'''

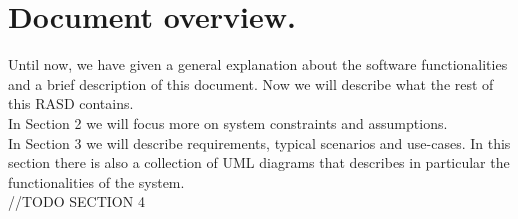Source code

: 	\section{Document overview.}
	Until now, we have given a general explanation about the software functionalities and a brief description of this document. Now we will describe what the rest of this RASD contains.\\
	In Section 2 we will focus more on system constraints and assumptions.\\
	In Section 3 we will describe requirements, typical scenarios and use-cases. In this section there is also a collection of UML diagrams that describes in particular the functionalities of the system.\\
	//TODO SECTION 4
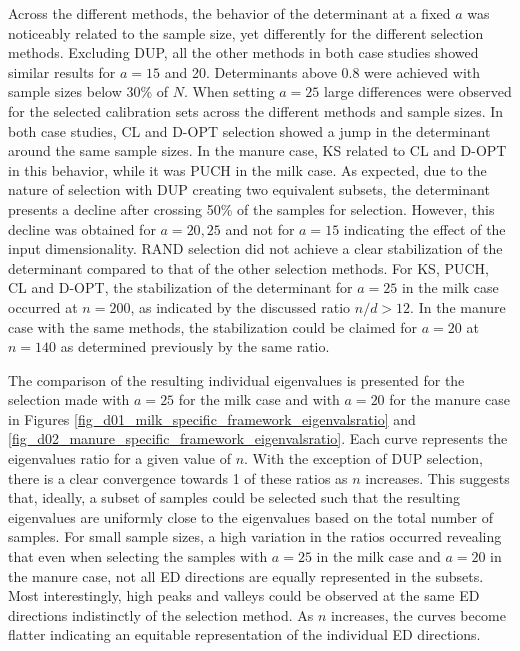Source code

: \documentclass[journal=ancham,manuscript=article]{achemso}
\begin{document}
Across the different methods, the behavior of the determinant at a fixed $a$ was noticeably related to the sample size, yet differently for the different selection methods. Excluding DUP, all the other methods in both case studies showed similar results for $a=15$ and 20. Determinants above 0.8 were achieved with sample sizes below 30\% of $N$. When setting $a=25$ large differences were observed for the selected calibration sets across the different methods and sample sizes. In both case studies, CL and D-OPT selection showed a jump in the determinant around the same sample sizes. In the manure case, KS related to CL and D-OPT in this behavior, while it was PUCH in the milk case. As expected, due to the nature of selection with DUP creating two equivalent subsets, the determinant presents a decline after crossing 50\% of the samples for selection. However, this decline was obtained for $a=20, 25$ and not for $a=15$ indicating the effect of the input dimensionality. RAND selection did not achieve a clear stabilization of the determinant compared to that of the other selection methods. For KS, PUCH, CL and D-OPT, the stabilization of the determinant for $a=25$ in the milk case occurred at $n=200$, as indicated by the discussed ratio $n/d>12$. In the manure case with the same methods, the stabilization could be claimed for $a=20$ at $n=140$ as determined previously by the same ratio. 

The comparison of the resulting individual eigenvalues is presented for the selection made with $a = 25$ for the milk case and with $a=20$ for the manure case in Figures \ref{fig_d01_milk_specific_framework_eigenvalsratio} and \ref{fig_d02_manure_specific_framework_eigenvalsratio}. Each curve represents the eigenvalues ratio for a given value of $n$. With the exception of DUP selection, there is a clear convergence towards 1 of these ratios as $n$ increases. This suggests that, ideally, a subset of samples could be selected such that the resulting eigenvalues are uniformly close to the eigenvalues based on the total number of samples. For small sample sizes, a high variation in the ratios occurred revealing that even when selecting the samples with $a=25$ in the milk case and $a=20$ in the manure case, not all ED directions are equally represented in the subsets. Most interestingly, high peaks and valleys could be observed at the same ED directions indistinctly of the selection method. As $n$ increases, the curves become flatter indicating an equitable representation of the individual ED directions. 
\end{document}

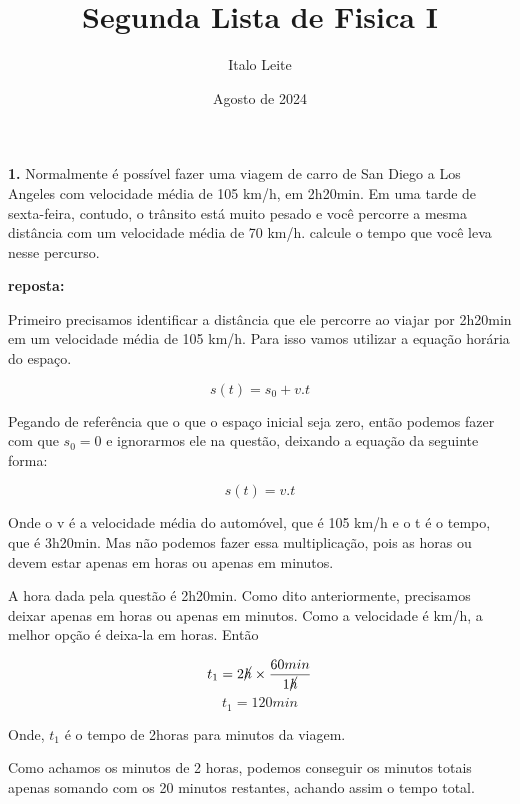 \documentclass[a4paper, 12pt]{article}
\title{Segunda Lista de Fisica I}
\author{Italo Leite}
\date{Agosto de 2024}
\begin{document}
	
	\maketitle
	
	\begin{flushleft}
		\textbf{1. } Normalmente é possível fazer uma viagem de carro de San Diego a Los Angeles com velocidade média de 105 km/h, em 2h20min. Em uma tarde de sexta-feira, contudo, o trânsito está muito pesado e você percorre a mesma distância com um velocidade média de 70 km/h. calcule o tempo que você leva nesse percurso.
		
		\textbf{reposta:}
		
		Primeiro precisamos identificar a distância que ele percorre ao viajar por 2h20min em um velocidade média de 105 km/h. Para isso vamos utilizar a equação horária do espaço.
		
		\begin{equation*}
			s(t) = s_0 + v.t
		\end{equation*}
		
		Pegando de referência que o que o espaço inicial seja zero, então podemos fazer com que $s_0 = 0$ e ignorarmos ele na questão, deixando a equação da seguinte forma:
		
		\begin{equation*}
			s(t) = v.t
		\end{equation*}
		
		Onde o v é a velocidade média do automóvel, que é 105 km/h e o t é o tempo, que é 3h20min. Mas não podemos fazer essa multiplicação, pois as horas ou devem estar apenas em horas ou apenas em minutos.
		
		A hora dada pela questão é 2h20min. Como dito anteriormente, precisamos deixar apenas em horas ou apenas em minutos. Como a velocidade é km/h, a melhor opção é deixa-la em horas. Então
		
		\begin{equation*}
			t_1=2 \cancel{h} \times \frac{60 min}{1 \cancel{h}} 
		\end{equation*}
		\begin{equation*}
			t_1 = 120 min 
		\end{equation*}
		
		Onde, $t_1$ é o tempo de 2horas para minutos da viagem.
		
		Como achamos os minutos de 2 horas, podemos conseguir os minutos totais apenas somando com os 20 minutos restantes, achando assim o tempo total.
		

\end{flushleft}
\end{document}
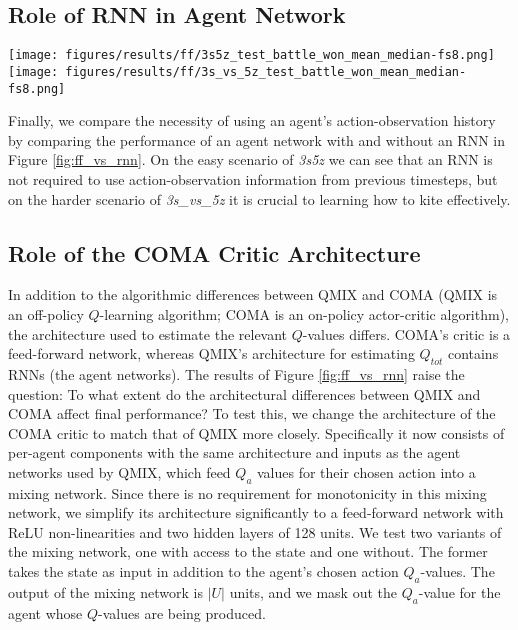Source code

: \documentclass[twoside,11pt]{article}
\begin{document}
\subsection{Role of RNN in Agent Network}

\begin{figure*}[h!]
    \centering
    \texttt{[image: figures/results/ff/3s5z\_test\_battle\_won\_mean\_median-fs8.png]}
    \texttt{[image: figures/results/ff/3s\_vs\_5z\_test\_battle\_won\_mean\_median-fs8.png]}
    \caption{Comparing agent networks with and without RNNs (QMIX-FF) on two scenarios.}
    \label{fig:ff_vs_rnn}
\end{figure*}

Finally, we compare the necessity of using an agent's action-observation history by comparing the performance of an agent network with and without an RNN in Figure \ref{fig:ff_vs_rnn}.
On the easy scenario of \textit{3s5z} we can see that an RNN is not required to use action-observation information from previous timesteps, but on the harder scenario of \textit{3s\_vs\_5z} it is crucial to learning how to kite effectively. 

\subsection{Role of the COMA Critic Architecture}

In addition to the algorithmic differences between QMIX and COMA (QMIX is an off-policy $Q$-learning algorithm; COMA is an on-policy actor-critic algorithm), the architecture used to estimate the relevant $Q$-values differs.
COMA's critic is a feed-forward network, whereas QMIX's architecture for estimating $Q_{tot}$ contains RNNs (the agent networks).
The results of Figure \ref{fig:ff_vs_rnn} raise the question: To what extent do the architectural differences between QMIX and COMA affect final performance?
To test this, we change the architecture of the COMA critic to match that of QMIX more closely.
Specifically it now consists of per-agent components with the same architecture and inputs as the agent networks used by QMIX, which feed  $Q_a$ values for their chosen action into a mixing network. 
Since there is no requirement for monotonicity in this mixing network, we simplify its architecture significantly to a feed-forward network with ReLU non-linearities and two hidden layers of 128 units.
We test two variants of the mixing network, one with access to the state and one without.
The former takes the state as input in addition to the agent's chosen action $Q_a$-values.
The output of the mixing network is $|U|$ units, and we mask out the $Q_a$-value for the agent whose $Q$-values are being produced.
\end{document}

'''
'''

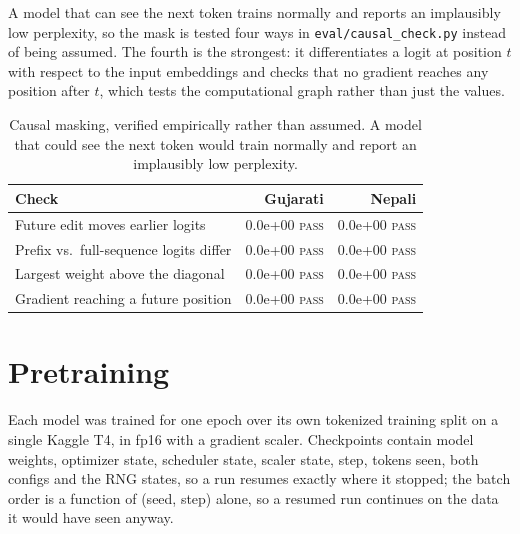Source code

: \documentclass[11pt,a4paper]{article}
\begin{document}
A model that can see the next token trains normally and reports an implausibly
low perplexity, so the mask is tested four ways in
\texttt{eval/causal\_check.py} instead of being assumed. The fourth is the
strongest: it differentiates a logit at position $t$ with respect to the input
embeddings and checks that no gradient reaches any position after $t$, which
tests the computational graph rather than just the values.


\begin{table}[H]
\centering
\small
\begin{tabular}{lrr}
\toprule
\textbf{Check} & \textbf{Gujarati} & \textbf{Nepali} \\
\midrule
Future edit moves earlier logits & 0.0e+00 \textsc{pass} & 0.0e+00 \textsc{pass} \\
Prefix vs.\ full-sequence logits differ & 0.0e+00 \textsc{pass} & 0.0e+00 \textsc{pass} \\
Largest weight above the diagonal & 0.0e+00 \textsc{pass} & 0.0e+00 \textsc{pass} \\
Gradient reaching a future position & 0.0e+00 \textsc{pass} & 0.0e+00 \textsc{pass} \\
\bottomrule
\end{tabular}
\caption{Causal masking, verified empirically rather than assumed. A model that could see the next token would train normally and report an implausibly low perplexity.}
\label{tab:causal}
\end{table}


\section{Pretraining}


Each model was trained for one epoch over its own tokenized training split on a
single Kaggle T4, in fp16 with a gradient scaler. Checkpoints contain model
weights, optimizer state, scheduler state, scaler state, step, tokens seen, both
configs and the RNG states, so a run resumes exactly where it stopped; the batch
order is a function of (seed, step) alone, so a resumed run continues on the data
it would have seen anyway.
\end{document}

'''

**YOUR TASK:** What lines in the records contain the word "rather"? Return each one.

**OUTPUT OF THE EXERCISE:**
tests the computational graph rather than just the values.
\caption{Causal masking, verified empirically rather than assumed. A model that could see the next token would train normally and report an implausibly low perplexity.}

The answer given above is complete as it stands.